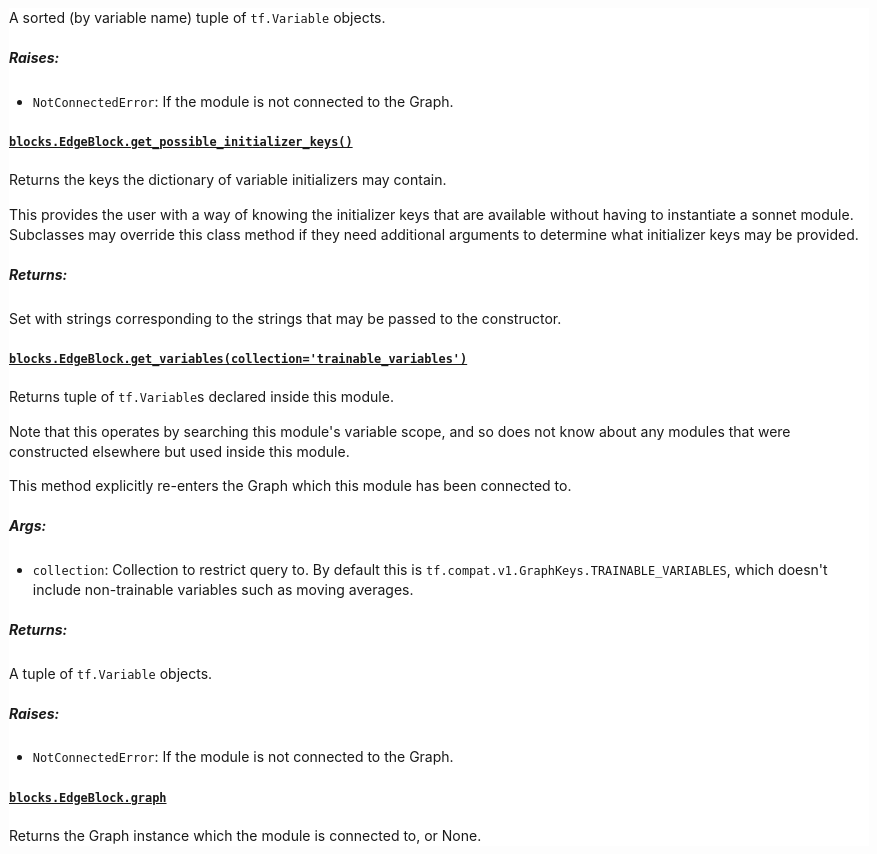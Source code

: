   A sorted (by variable name) tuple of `tf.Variable` objects.

##### Raises:


* `NotConnectedError`: If the module is not connected to the Graph.


#### [`blocks.EdgeBlock.get_possible_initializer_keys()`](https://github.com/deepmind/sonnet/blob/master/sonnet/python/modules/base.py)

Returns the keys the dictionary of variable initializers may contain.

This provides the user with a way of knowing the initializer keys that are
available without having to instantiate a sonnet module. Subclasses may
override this class method if they need additional arguments to determine
what initializer keys may be provided.

##### Returns:

  Set with strings corresponding to the strings that may be passed to the
      constructor.


#### [`blocks.EdgeBlock.get_variables(collection='trainable_variables')`](https://github.com/deepmind/sonnet/blob/master/sonnet/python/modules/base.py)

Returns tuple of `tf.Variable`s declared inside this module.

Note that this operates by searching this module's variable scope,
and so does not know about any modules that were constructed elsewhere but
used inside this module.

This method explicitly re-enters the Graph which this module has been
connected to.

##### Args:


* `collection`: Collection to restrict query to. By default this is
    `tf.compat.v1.GraphKeys.TRAINABLE_VARIABLES`, which doesn't
    include non-trainable variables such as moving averages.

##### Returns:

  A tuple of `tf.Variable` objects.

##### Raises:


* `NotConnectedError`: If the module is not connected to the Graph.


#### [`blocks.EdgeBlock.graph`](https://github.com/deepmind/sonnet/blob/master/sonnet/python/modules/base.py)

Returns the Graph instance which the module is connected to, or None.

*****

- [Problem requirements]:
When you reach the line containing "Set with strings" in the listing, transcribe it and every line after it exactly, through the last line, and add nothing.

- [Result]:
  Set with strings corresponding to the strings that may be passed to the
      constructor.


#### [`blocks.EdgeBlock.get_variables(collection='trainable_variables')`](https://github.com/deepmind/sonnet/blob/master/sonnet/python/modules/base.py)

Returns tuple of `tf.Variable`s declared inside this module.

Note that this operates by searching this module's variable scope,
and so does not know about any modules that were constructed elsewhere but
used inside this module.

This method explicitly re-enters the Graph which this module has been
connected to.

##### Args:


* `collection`: Collection to restrict query to. By default this is
    `tf.compat.v1.GraphKeys.TRAINABLE_VARIABLES`, which doesn't
    include non-trainable variables such as moving averages.

##### Returns:

  A tuple of `tf.Variable` objects.

##### Raises:


* `NotConnectedError`: If the module is not connected to the Graph.


#### [`blocks.EdgeBlock.graph`](https://github.com/deepmind/sonnet/blob/master/sonnet/python/modules/base.py)

Returns the Graph instance which the module is connected to, or None.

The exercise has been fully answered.